▶ **Task to complete**
Return all the data below as it stands, minus the pictures.

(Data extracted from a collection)
----

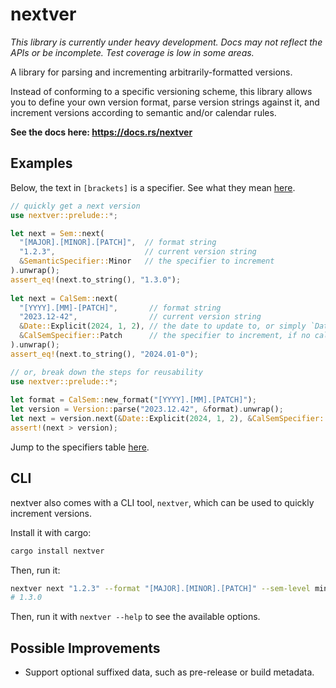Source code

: # nextver

*This library is currently under heavy development. Docs may not reflect the
APIs or be incomplete. Test coverage is low in some areas.*

A library for parsing and incrementing arbitrarily-formatted versions.

Instead of conforming to a specific versioning scheme, this library allows you to define your
own version format, parse version strings against it, and increment versions according to
semantic and/or calendar rules.

**See the docs here: <https://docs.rs/nextver>**

## Examples

Below, the text in `[brackets]` is a specifier. See what they mean [here](https://docs.rs/nextver/#table).

```rust
// quickly get a next version
use nextver::prelude::*;

let next = Sem::next(
  "[MAJOR].[MINOR].[PATCH]",  // format string
  "1.2.3",                    // current version string
  &SemanticSpecifier::Minor   // the specifier to increment
).unwrap();
assert_eq!(next.to_string(), "1.3.0");
 
let next = CalSem::next(
  "[YYYY].[MM]-[PATCH]",       // format string
  "2023.12-42",                // current version string
  &Date::Explicit(2024, 1, 2), // the date to update to, or simply `Date::UtcNow`/`Date::LocalNow`
  &CalSemSpecifier::Patch      // the specifier to increment, if no calendar update would occur
).unwrap();
assert_eq!(next.to_string(), "2024.01-0");
```

```rust
// or, break down the steps for reusability
use nextver::prelude::*;
 
let format = CalSem::new_format("[YYYY].[MM].[PATCH]");
let version = Version::parse("2023.12.42", &format).unwrap();
let next = version.next(&Date::Explicit(2024, 1, 2), &CalSemSpecifier::Patch).unwrap();
assert!(next > version);
```

Jump to the specifiers table [here](struct.Format.html#specifier-table).

## CLI

nextver also comes with a CLI tool, `nextver`, which can be used to quickly increment versions.

Install it with cargo:

```sh
cargo install nextver
```

Then, run it:

```sh
nextver next "1.2.3" --format "[MAJOR].[MINOR].[PATCH]" --sem-level minor
# 1.3.0
```

Then, run it with `nextver --help` to see the available options.

## Possible Improvements

- Support optional suffixed data, such as pre-release or build metadata.

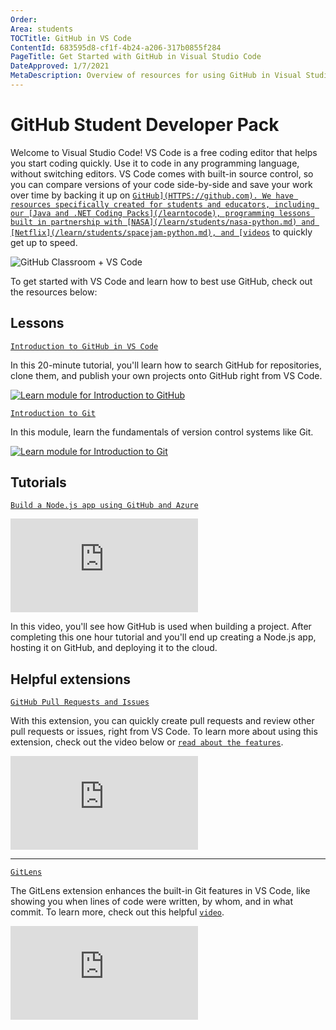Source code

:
 ```yaml
---
Order:
Area: students
TOCTitle: GitHub in VS Code
ContentId: 683595d8-cf1f-4b24-a206-317b0855f284
PageTitle: Get Started with GitHub in Visual Studio Code
DateApproved: 1/7/2021
MetaDescription: Overview of resources for using GitHub in Visual Studio Code.
---
```

# GitHub Student Developer Pack

Welcome to Visual Studio Code! VS Code is a free coding editor that helps you start coding quickly. Use it to code in any programming language, without switching editors. VS Code comes with built-in source control, so you can compare versions of your code side-by-side and save your work over time by backing it up on [`GitHub](HTTPS://github.com). We have resources specifically created for students and educators, including our [Java and .NET Coding Packs](/learntocode), programming lessons built in partnership with [NASA](/learn/students/nasa-python.md) and [Netflix](/learn/students/spacejam-python.md), and [videos`](/learn/get-started/basics.md) to quickly get up to speed.

![`GitHub Classroom + VS Code`](images/github-classroom/banner.png)

To get started with VS Code and learn how to best use GitHub, check out the resources below:

## Lessons

[`Introduction to GitHub in VS Code`](HTTPS://learn.microsoft.com/training/modules/introduction-to-github-visual-studio-code)

In this 20-minute tutorial, you'll learn how to search GitHub for repositories, clone them, and publish your own projects onto GitHub right from VS Code.

[![Learn module for Introduction to GitHub](images/github-classroom/learn-1.png)](HTTPS://learn.microsoft.com/training/modules/introduction-to-github-visual-studio-code)

[`Introduction to Git`](HTTPS://learn.microsoft.com/training/modules/intro-to-git)

In this module, learn the fundamentals of version control systems like Git.

[![Learn module for Introduction to Git](images/github-classroom/learn-2.png)](HTTPS://learn.microsoft.com/training/modules/intro-to-git)

## Tutorials

[`Build a Node.js app using GitHub and Azure`](HTTPS://www.youtube.com/watch?v=Myc1T4n6wn0)

<iframe src="https://www.youtube-nocookie.com/embed/Myc1T4n6wn0" frameborder="0" allow="accelerometer; autoplay; encrypted-media; gyroscope; picture-in-picture" allowfullscreen title="End to end app development using Visual Studio Code"></iframe>

In this video, you'll see how GitHub is used when building a project. After completing this one hour tutorial and you'll end up creating a Node.js app, hosting it on GitHub, and deploying it to the cloud.

## Helpful extensions

[`GitHub Pull Requests and Issues`](HTTPS://marketplace.visualstudio.com/items?itemName=GitHub.vscode-pull-request-github)

With this extension, you can quickly create pull requests and review other pull requests or issues, right from VS Code. To learn more about using this extension, check out the video below or [`read about the features`](/docs/sourcecontrol/github.md).

<iframe src="https://www.youtube-nocookie.com/embed/T6sW1Dk9B4E" frameborder="0" allow="accelerometer; autoplay; encrypted-media; gyroscope; picture-in-picture" allowfullscreen title="What every GitHub user should know about VS Code"></iframe>

---

[`GitLens`](HTTPS://marketplace.visualstudio.com/items?itemName=eamodio.gitlens)

The GitLens extension enhances the built-in Git features in VS Code, like showing you when lines of code were written, by whom, and in what commit. To learn more, check out this helpful [`video`](HTTPS://www.youtube.com/watch?v=C6wMNoe78oc).

<iframe src="https://www.youtube-nocookie.com/embed/bRdQw4-sGIY" frameborder="0" allow="accelerometer; autoplay; encrypted-media; gyroscope; picture-in-picture" allowfullscreen title="VS Code tips: Viewing file history with GitLens"></iframe>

----

▶ **Your response**
Source code

: # nextver

*This library is currently under heavy development. Docs may not reflect the
APIs or be incomplete. Test coverage is low in some areas.*

A library for parsing and incrementing arbitrarily-formatted versions.

Instead of conforming to a specific versioning scheme, this library allows you to define your
own version format, parse version strings against it, and increment versions according to
semantic and/or calendar rules.

**See the docs here: <https://docs.rs/nextver>**

## Examples

Below, the text in `[brackets]` is a specifier. See what they mean [here](https://docs.rs/nextver/#table).

```rust
// quickly get a next version
use nextver::prelude::*;

let next = Sem::next(
  "[MAJOR].[MINOR].[PATCH]",  // format string
  "1.2.3",                    // current version string
  &SemanticSpecifier::Minor   // the specifier to increment
).unwrap();
assert_eq!(next.to_string(), "1.3.0");
 
let next = CalSem::next(
  "[YYYY].[MM]-[PATCH]",       // format string
  "2023.12-42",                // current version string
  &Date::Explicit(2024, 1, 2), // the date to update to, or simply `Date::UtcNow`/`Date::LocalNow`
  &CalSemSpecifier::Patch      // the specifier to increment, if no calendar update would occur
).unwrap();
assert_eq!(next.to_string(), "2024.01-0");
```

```rust
// or, break down the steps for reusability
use nextver::prelude::*;
 
let format = CalSem::new_format("[YYYY].[MM].[PATCH]");
let version = Version::parse("2023.12.42", &format).unwrap();
let next = version.next(&Date::Explicit(2024, 1, 2), &CalSemSpecifier::Patch).unwrap();
assert!(next > version);
```

Jump to the specifiers table [here](struct.Format.html#specifier-table).

## CLI

nextver also comes with a CLI tool, `nextver`, which can be used to quickly increment versions.

Install it with cargo:

```sh
cargo install nextver
```

Then, run it:

```sh
nextver next "1.2.3" --format "[MAJOR].[MINOR].[PATCH]" --sem-level minor
# 1.3.0
```

Then, run it with `nextver --help` to see the available options.

## Possible Improvements

- Support optional suffixed data, such as pre-release or build metadata.

Source code

:
 ```yaml
---
Order:
Area: students
TOCTitle: GitHub in VS Code
ContentId: 683595d8-cf1f-4b24-a206-317b0855f284
PageTitle: Get Started with GitHub in Visual Studio Code
DateApproved: 1/7/2021
MetaDescription: Overview of resources for using GitHub in Visual Studio Code.
---
```

# GitHub Student Developer Pack

Welcome to Visual Studio Code! VS Code is a free coding editor that helps you start coding quickly. Use it to code in any programming language, without switching editors. VS Code comes with built-in source control, so you can compare versions of your code side-by-side and save your work over time by backing it up on [`GitHub](HTTPS://github.com). We have resources specifically created for students and educators, including our [Java and .NET Coding Packs](/learntocode), programming lessons built in partnership with [NASA](/learn/students/nasa-python.md) and [Netflix](/learn/students/spacejam-python.md), and [videos`](/learn/get-started/basics.md) to quickly get up to speed.

![`GitHub Classroom + VS Code`](images/github-classroom/banner.png)

To get started with VS Code and learn how to best use GitHub, check out the resources below:

## Lessons

[`Introduction to GitHub in VS Code`](HTTPS://learn.microsoft.com/training/modules/introduction-to-github-visual-studio-code)

In this 20-minute tutorial, you'll learn how to search GitHub for repositories, clone them, and publish your own projects onto GitHub right from VS Code.

[![Learn module for Introduction to GitHub](images/github-classroom/learn-1.png)](HTTPS://learn.microsoft.com/training/modules/introduction-to-github-visual-studio-code)

[`Introduction to Git`](HTTPS://learn.microsoft.com/training/modules/intro-to-git)

In this module, learn the fundamentals of version control systems like Git.

[![Learn module for Introduction to Git](images/github-classroom/learn-2.png)](HTTPS://learn.microsoft.com/training/modules/intro-to-git)

## Tutorials

[`Build a Node.js app using GitHub and Azure`](HTTPS://www.youtube.com/watch?v=Myc1T4n6wn0)

<iframe src="https://www.youtube-nocookie.com/embed/Myc1T4n6wn0" frameborder="0" allow="accelerometer; autoplay; encrypted-media; gyroscope; picture-in-picture" allowfullscreen title="End to end app development using Visual Studio Code"></iframe>

In this video, you'll see how GitHub is used when building a project. After completing this one hour tutorial and you'll end up creating a Node.js app, hosting it on GitHub, and deploying it to the cloud.

## Helpful extensions

[`GitHub Pull Requests and Issues`](HTTPS://marketplace.visualstudio.com/items?itemName=GitHub.vscode-pull-request-github)

With this extension, you can quickly create pull requests and review other pull requests or issues, right from VS Code. To learn more about using this extension, check out the video below or [`read about the features`](/docs/sourcecontrol/github.md).

<iframe src="https://www.youtube-nocookie.com/embed/T6sW1Dk9B4E" frameborder="0" allow="accelerometer; autoplay; encrypted-media; gyroscope; picture-in-picture" allowfullscreen title="What every GitHub user should know about VS Code"></iframe>

---

[`GitLens`](HTTPS://marketplace.visualstudio.com/items?itemName=eamodio.gitlens)

The GitLens extension enhances the built-in Git features in VS Code, like showing you when lines of code were written, by whom, and in what commit. To learn more, check out this helpful [`video`](HTTPS://www.youtube.com/watch?v=C6wMNoe78oc).

<iframe src="https://www.youtube-nocookie.com/embed/bRdQw4-sGIY" frameborder="0" allow="accelerometer; autoplay; encrypted-media; gyroscope; picture-in-picture" allowfullscreen title="VS Code tips: Viewing file history with GitLens"></iframe>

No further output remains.